I like a looper just for that reason (among one other). Working out solo lines is the bomb on a looper. I also like the fact (this is the other reason) that if I play a fairly extended rhythm line for the loop, I can really hear if my timing is off a tiny bit. Most of those errors get glossed over when you're jamming or playing with a bunch of people, but when it's you, alone, with yourself (sort of an existentialist moment) you really hear every little thing that's less than perfect. I just have one of the relatively base Boss models, and I just made sure that it would record at least 45 seconds of a loop. Other than that, it's just a one-switch thing, no extra multi-tracking or anything.

----------


## CelticDude

Charlie, that's exactly what I'm looking for at the moment.  I was thinking either the Boss RC 3 or the Digitech Jamman Solo.  Both seem to rate well.  The Digitech will take an SD card, and connect to the computer.  Not sure about the Boss.  I can't talk myself into springing for the looper "stations"; the pedals seem like they'd work fine.

----------


## Jayyj

I have a few loopers, the Boss RC2 and RC50 and the Akai Headrush. The Akai is good fun and has a geat analogue delay mode but very short loop times and no save function. The RC2 is my main pedal and works really well. This one doesn't link to a PC but I don't know about the new version, might have a USB connector. I generally use it for violin, layering up pad sounds and it's very easy to use on the fly. The RC50 has three seperate loops that can be synced together or used automatically. It's a great creative tool but takes a lot of fiddling to get the best out of it. Ironically if I were only to have one Boss looper it would be the RC30 - less tap dancing and more memory - but the RC3 is easy enough to manage.

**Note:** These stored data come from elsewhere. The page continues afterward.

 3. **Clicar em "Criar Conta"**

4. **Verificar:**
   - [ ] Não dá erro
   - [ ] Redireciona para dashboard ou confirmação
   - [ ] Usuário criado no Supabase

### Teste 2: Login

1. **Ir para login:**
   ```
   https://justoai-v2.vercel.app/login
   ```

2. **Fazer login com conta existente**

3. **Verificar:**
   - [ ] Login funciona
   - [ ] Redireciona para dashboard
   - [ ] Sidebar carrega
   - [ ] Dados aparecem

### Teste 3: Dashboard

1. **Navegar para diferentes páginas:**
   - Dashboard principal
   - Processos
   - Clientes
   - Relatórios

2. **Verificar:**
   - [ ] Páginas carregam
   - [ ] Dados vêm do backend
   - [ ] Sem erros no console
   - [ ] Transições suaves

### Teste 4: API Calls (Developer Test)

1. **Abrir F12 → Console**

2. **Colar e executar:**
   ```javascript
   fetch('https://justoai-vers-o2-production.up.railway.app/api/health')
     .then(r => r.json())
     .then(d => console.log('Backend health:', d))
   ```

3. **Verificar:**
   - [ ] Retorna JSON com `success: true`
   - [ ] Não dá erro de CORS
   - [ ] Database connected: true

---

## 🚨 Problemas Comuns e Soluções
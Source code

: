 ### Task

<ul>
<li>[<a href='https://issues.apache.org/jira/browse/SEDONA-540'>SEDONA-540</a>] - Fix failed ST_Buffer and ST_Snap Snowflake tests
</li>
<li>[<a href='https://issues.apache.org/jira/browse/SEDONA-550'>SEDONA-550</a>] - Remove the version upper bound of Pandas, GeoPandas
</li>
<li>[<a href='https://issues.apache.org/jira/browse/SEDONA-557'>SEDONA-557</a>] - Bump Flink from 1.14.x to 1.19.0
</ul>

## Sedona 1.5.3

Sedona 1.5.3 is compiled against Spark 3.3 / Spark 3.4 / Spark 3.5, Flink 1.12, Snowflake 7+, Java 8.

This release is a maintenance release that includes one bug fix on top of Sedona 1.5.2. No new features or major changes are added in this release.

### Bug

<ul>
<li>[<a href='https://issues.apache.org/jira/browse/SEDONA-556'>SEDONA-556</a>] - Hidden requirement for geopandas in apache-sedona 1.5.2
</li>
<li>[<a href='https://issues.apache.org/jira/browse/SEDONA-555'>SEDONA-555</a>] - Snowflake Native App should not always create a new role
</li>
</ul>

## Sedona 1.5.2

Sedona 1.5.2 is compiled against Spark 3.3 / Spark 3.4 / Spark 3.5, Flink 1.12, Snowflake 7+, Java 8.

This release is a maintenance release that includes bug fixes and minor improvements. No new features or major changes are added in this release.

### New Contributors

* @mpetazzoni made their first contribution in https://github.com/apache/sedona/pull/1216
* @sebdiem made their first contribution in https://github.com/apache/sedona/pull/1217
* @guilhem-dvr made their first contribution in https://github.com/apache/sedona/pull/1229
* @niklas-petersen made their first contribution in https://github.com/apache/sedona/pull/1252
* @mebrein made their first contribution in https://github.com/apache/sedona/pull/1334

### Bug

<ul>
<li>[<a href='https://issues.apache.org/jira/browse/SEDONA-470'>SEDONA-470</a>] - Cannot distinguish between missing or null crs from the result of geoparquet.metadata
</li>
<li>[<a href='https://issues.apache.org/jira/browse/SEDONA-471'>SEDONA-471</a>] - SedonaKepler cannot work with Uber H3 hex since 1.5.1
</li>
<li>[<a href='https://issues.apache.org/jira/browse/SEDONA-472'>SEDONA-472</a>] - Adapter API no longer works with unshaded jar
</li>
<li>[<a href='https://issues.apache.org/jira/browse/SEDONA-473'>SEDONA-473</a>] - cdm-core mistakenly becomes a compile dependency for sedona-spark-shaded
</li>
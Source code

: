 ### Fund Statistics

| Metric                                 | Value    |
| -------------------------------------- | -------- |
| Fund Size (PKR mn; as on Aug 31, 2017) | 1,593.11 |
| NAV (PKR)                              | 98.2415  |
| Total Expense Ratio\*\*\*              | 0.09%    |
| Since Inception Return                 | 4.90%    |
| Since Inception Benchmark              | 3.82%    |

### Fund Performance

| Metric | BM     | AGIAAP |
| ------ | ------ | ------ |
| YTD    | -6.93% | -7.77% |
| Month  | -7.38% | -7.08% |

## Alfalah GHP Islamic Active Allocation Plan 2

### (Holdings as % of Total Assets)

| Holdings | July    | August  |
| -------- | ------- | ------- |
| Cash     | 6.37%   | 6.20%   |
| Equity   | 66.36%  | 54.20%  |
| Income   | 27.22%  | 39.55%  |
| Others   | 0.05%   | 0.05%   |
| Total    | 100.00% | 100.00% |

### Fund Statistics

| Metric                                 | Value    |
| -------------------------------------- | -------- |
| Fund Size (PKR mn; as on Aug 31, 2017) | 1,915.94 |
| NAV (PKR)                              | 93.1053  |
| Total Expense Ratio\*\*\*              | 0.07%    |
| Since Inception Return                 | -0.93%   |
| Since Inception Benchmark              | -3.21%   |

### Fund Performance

There's also a new Vox looper coming out soon at a similar price to the RC3 which has two seperate loops in one box.

----------


## CelticDude

Thanks, Jay.  The RC3 seems about the level I want/need, both the price and the simplicity (or lack thereof).  The only Vox I can find is the VDL1, which looks a lot like the RC30, and is also similarly priced.  Are you saying that Vox will come out with another looper, closer to the RC3?  I hadn't seen the Akai, but will check that out too.

----------


## Ben Milne

I have an electro harmonix memory man which loops quite well, but it dies so much else so well, I tend to use it for delays verbs sustains etc.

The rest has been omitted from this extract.